Recent graduate Lauren Hood expected to be in her first professional role by now and moving toward independence. Instead, the 21-year-old, who finished degrees in political studies and philosophy with a law certificate from Queen’s University in June, finds the job market stubbornly unwelcoming.

Hood has been searching for months. While she has picked up work in a store and DJs on the side to cover bills, relevant opportunities in her field have been scarce. “The job market right now is very, very hard to get into,” she says.

Living with her parents in Aurora, Ont., Hood has faced discouraging experiences like being told an interview would only lead to hiring next April despite applying in September. She reports applying to more than 50 positions related to her degree and receiving only two interviews since graduating.

Rejection and silence from employers have taken a toll. “Being ghosted by the employers is, I think, one of the worst feelings,” Hood says, explaining that the uncertainty makes it difficult to plan next steps such as saving money, paying down debt and preparing for law school exams. “I feel behind,” she adds. “In my head, I pictured to be working and ideally, it would be nice to move out and not live at home anymore. But I can’t do that without a job.”

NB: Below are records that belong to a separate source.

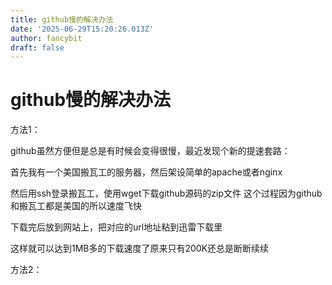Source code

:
 ```yaml
---
title: github慢的解决办法
date: '2025-06-29T15:20:26.013Z'
author: fancybit
draft: false
---
```

<div class="header"><h1 class="single-title animate__animated animate__pulse animate__faster">github慢的解决办法</h1></div>

<div class="content" id="content"><p>方法1：</p><p>github虽然方便但是总是有时候会变得很慢，最近发现个新的提速套路：</p><p>首先我有一个美国搬瓦工的服务器，然后架设简单的apache或者nginx</p><p>然后用ssh登录搬瓦工，使用wget下载github源码的zip文件 这个过程因为github和搬瓦工都是美国的所以速度飞快</p><p>下载完后放到网站上，把对应的url地址粘到迅雷下载里</p><p>这样就可以达到1MB多的下载速度了原来只有200K还总是断断续续</p><p>方法2：</p><!-- raw HTML omitted --><!-- raw HTML omitted --><precode language="" precodenum="0"></precode><!-- raw HTML omitted --><!-- raw HTML omitted --></div>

Those dreams are out of reach

Taylor Arnt, 27, describes how the rising cost of living has disrupted traditional life milestones for many young people: buying a home, getting married and starting a family no longer follow the predictable path they did for previous generations. “You went to school, you got a job, you got married, you had kids,” Arnt says. “A lot of those dreams, if we want to follow those, are out of reach.”

After losing a policy analyst position because of government funding cuts, Arnt now works as a contracted consultant and teaches group fitness. Living with family has become a necessity rather than a choice, and the idea of home ownership feels distant given rising housing costs and unstable employment.

Arnt also says the struggle to meet basic needs has forced a rethink of long-term plans like marriage and children. “It’s really difficult to plan for a future and think about those goals when you’re struggling to meet your day-to-day basic needs,” she says. That frustration — feeling that hard work does not guarantee progress — is shaping how many young people experience life and contributes to higher levels of unhappiness among this cohort.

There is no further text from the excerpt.